— Saved entries —
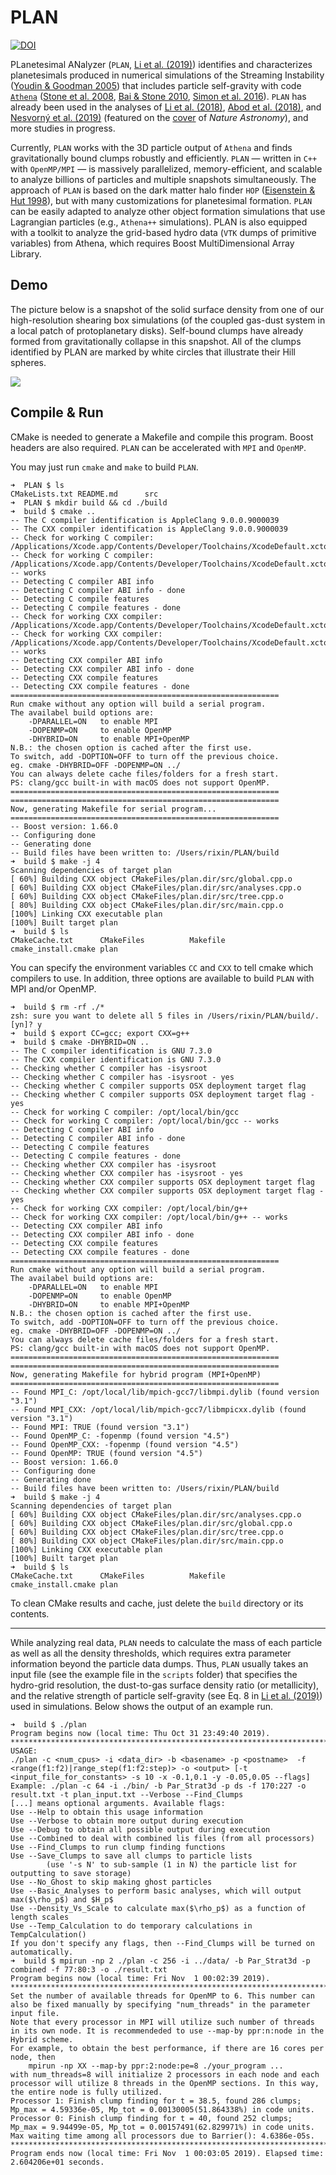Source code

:# PLAN

[![DOI](https://zenodo.org/badge/53685063.svg)](https://zenodo.org/badge/latestdoi/53685063)

PLanetesimal ANalyzer (`PLAN`, [Li et al. (2019)](https://doi.org/10.3847/1538-4357/ab480d)) identifies and characterizes planetesimals produced in numerical simulations of the Streaming Instability ([Youdin & Goodman 2005](https://doi.org/10.1086/426895)) that includes particle self-gravity with code [`Athena`](https://github.com/PrincetonUniversity/Athena-Cversion) ([Stone et al. 2008](https://doi.org/10.1086/588755), [Bai & Stone 2010](https://doi.org/10.1088/0067-0049/190/2/297), [Simon et al. 2016](https://doi.org/10.3847/0004-637X/822/1/55)).  `PLAN`  has already been used in the analyses of [Li et al. (2018)](https://doi.org/10.3847/1538-4357/aaca99), [Abod et al. (2018)](https://doi.org/10.3847/1538-4357/ab40a3), and [Nesvorný et al. (2019)](https://doi.org/10.1038/s41550-019-0806-z) (featured on the [cover](https://www.nature.com/natastron/volumes/3/issues/9) of *Nature Astronomy*), and more studies in progress.

Currently, `PLAN` works with the 3D particle output of `Athena` and finds gravitationally bound clumps robustly and efficiently.  `PLAN` — written in `C++` with `OpenMP/MPI` — is massively parallelized, memory-efficient, and scalable to analyze billions of particles and multiple snapshots simultaneously.  The approach of `PLAN` is based on the dark matter halo finder `HOP` ([Eisenstein & Hut 1998](https://doi.org/10.1086/305535)), but with many customizations for planetesimal formation.  `PLAN` can be easily adapted to analyze other object formation simulations that use Lagrangian particles (e.g., `Athena++` simulations). PLAN is also equipped with a toolkit to analyze the grid-based hydro data (`VTK` dumps of primitive variables) from Athena, which requires Boost MultiDimensional Array Library.

## Demo

The picture below is a snapshot of the solid surface density from one of our high-resolution shearing box simulations (of the coupled gas-dust system in a local patch of protoplanetary disks). Self-bound clumps have already formed from gravitationally collapse in this snapshot. All of the clumps identified by PLAN are marked by white circles that illustrate their Hill spheres.

![](Demo4Readme.jpg)

## Compile & Run
CMake is needed to generate a Makefile and compile this program. Boost headers are also required. `PLAN` can be accelerated with `MPI` and `OpenMP`.

You may just run `cmake` and `make` to build `PLAN`.

```shell
➜  PLAN $ ls
CMakeLists.txt README.md      src
➜  PLAN $ mkdir build && cd ./build
➜  build $ cmake ..
-- The C compiler identification is AppleClang 9.0.0.9000039
-- The CXX compiler identification is AppleClang 9.0.0.9000039
-- Check for working C compiler: /Applications/Xcode.app/Contents/Developer/Toolchains/XcodeDefault.xctoolchain/usr/bin/cc
-- Check for working C compiler: /Applications/Xcode.app/Contents/Developer/Toolchains/XcodeDefault.xctoolchain/usr/bin/cc -- works
-- Detecting C compiler ABI info
-- Detecting C compiler ABI info - done
-- Detecting C compile features
-- Detecting C compile features - done
-- Check for working CXX compiler: /Applications/Xcode.app/Contents/Developer/Toolchains/XcodeDefault.xctoolchain/usr/bin/c++
-- Check for working CXX compiler: /Applications/Xcode.app/Contents/Developer/Toolchains/XcodeDefault.xctoolchain/usr/bin/c++ -- works
-- Detecting CXX compiler ABI info
-- Detecting CXX compiler ABI info - done
-- Detecting CXX compile features
-- Detecting CXX compile features - done
============================================================
Run cmake without any option will build a serial program.
The availabel build options are:
    -DPARALLEL=ON   to enable MPI
    -DOPENMP=ON     to enable OpenMP
    -DHYBRID=ON     to enable MPI+OpenMP
N.B.: the chosen option is cached after the first use.
To switch, add -DOPTION=OFF to turn off the previous choice.
eg. cmake -DHYBRID=OFF -DOPENMP=ON ../
You can always delete cache files/folders for a fresh start.
PS: clang/gcc built-in with macOS does not support OpenMP.
============================================================
============================================================
Now, generating Makefile for serial program...
============================================================
-- Boost version: 1.66.0
-- Configuring done
-- Generating done
-- Build files have been written to: /Users/rixin/PLAN/build
➜  build $ make -j 4
Scanning dependencies of target plan
[ 60%] Building CXX object CMakeFiles/plan.dir/src/global.cpp.o
[ 60%] Building CXX object CMakeFiles/plan.dir/src/analyses.cpp.o
[ 60%] Building CXX object CMakeFiles/plan.dir/src/tree.cpp.o
[ 80%] Building CXX object CMakeFiles/plan.dir/src/main.cpp.o
[100%] Linking CXX executable plan
[100%] Built target plan
➜  build $ ls
CMakeCache.txt      CMakeFiles          Makefile            cmake_install.cmake plan
```

You can specify the environment variables `CC` and `CXX` to tell cmake which compilers to use. In addition, three options are available to build `PLAN` with MPI and/or OpenMP.

```shell
➜  build $ rm -rf ./*
zsh: sure you want to delete all 5 files in /Users/rixin/PLAN/build/. [yn]? y
➜  build $ export CC=gcc; export CXX=g++
➜  build $ cmake -DHYBRID=ON ..
-- The C compiler identification is GNU 7.3.0
-- The CXX compiler identification is GNU 7.3.0
-- Checking whether C compiler has -isysroot
-- Checking whether C compiler has -isysroot - yes
-- Checking whether C compiler supports OSX deployment target flag
-- Checking whether C compiler supports OSX deployment target flag - yes
-- Check for working C compiler: /opt/local/bin/gcc
-- Check for working C compiler: /opt/local/bin/gcc -- works
-- Detecting C compiler ABI info
-- Detecting C compiler ABI info - done
-- Detecting C compile features
-- Detecting C compile features - done
-- Checking whether CXX compiler has -isysroot
-- Checking whether CXX compiler has -isysroot - yes
-- Checking whether CXX compiler supports OSX deployment target flag
-- Checking whether CXX compiler supports OSX deployment target flag - yes
-- Check for working CXX compiler: /opt/local/bin/g++
-- Check for working CXX compiler: /opt/local/bin/g++ -- works
-- Detecting CXX compiler ABI info
-- Detecting CXX compiler ABI info - done
-- Detecting CXX compile features
-- Detecting CXX compile features - done
============================================================
Run cmake without any option will build a serial program.
The availabel build options are:
    -DPARALLEL=ON   to enable MPI
    -DOPENMP=ON     to enable OpenMP
    -DHYBRID=ON     to enable MPI+OpenMP
N.B.: the chosen option is cached after the first use.
To switch, add -DOPTION=OFF to turn off the previous choice.
eg. cmake -DHYBRID=OFF -DOPENMP=ON ../
You can always delete cache files/folders for a fresh start.
PS: clang/gcc built-in with macOS does not support OpenMP.
============================================================
============================================================
Now, generating Makefile for hybrid program (MPI+OpenMP)
============================================================
-- Found MPI_C: /opt/local/lib/mpich-gcc7/libmpi.dylib (found version "3.1")
-- Found MPI_CXX: /opt/local/lib/mpich-gcc7/libmpicxx.dylib (found version "3.1")
-- Found MPI: TRUE (found version "3.1")
-- Found OpenMP_C: -fopenmp (found version "4.5")
-- Found OpenMP_CXX: -fopenmp (found version "4.5")
-- Found OpenMP: TRUE (found version "4.5")
-- Boost version: 1.66.0
-- Configuring done
-- Generating done
-- Build files have been written to: /Users/rixin/PLAN/build
➜  build $ make -j 4
Scanning dependencies of target plan
[ 60%] Building CXX object CMakeFiles/plan.dir/src/analyses.cpp.o
[ 60%] Building CXX object CMakeFiles/plan.dir/src/global.cpp.o
[ 60%] Building CXX object CMakeFiles/plan.dir/src/tree.cpp.o
[ 80%] Building CXX object CMakeFiles/plan.dir/src/main.cpp.o
[100%] Linking CXX executable plan
[100%] Built target plan
➜  build $ ls
CMakeCache.txt      CMakeFiles          Makefile            cmake_install.cmake plan
```

To clean CMake results and cache, just delete the `build` directory or its contents.

---

While analyzing real data, `PLAN` needs to calculate the mass of each particle as well as all the density thresholds, which requires extra parameter information beyond the particle data dumps.  Thus, `PLAN` usually takes an input file (see the example file in the `scripts` folder) that specifies the hydro-grid resolution, the dust-to-gas surface density ratio (or metallicity), and the relative strength of particle self-gravity (see Eq. 8 in [Li et al. (2019)](https://arxiv.org/abs/1906.09261)) used in simulations.  Below shows the output of an example run.

```shell
➜  build $ ./plan
Program begins now (local time: Thu Oct 31 23:49:40 2019).
*******************************************************************************
USAGE:
./plan -c <num_cpus> -i <data_dir> -b <basename> -p <postname>  -f <range(f1:f2)|range_step(f1:f2:step)> -o <output> [-t <input_file_for_constants> -s 10 -x -0.1,0.1 -y -0.05,0.05 --flags]
Example: ./plan -c 64 -i ./bin/ -b Par_Strat3d -p ds -f 170:227 -o result.txt -t plan_input.txt --Verbose --Find_Clumps
[...] means optional arguments. Available flags:
Use --Help to obtain this usage information
Use --Verbose to obtain more output during execution
Use --Debug to obtain all possible output during execution
Use --Combined to deal with combined lis files (from all processors)
Use --Find_Clumps to run clump finding functions
Use --Save_Clumps to save all clumps to particle lists
        (use '-s N' to sub-sample (1 in N) the particle list for outputting to save storage)
Use --No_Ghost to skip making ghost particles
Use --Basic_Analyses to perform basic analyses, which will output max($\rho_p$) and $H_p$
Use --Density_Vs_Scale to calculate max($\rho_p$) as a function of length scales
Use --Temp_Calculation to do temporary calculations in TempCalculation()
If you don't specify any flags, then --Find_Clumps will be turned on automatically.
➜  build $ mpirun -np 2 ./plan -c 256 -i ../data/ -b Par_Strat3d -p combined -f 77:80:3 -o ./result.txt
Program begins now (local time: Fri Nov  1 00:02:39 2019).
*******************************************************************************
Set the number of available threads for OpenMP to 6. This number can also be fixed manually by specifying "num_threads" in the parameter input file. 
Note that every processor in MPI will utilize such number of threads in its own node. It is recommendeded to use --map-by ppr:n:node in the Hybrid scheme. 
For example, to obtain the best performance, if there are 16 cores per node, then
	mpirun -np XX --map-by ppr:2:node:pe=8 ./your_program ...
with num_threads=8 will initialize 2 processors in each node and each processor will utilize 8 threads in the OpenMP sections. In this way, the entire node is fully utilized.
Processor 1: Finish clump finding for t = 38.5, found 286 clumps;  Mp_max = 4.59336e-05, Mp_tot = 0.00130005(51.864338%) in code units.
Processor 0: Finish clump finding for t = 40, found 252 clumps;  Mp_max = 9.94499e-05, Mp_tot = 0.00157491(62.829971%) in code units.
Max waiting time among all processors due to Barrier(): 4.6386e-05s.
*******************************************************************************
Program ends now (local time: Fri Nov  1 00:03:05 2019). Elapsed time: 2.604206e+01 seconds.
```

— EXERCISE DIRECTIONS —
Which lines above contain the word "Applications"? Copy each of them.

— SOLUTION TO THIS TASK —
-- Check for working C compiler: /Applications/Xcode.app/Contents/Developer/Toolchains/XcodeDefault.xctoolchain/usr/bin/cc
-- Check for working C compiler: /Applications/Xcode.app/Contents/Developer/Toolchains/XcodeDefault.xctoolchain/usr/bin/cc -- works
-- Check for working CXX compiler: /Applications/Xcode.app/Contents/Developer/Toolchains/XcodeDefault.xctoolchain/usr/bin/c++
-- Check for working CXX compiler: /Applications/Xcode.app/Contents/Developer/Toolchains/XcodeDefault.xctoolchain/usr/bin/c++ -- works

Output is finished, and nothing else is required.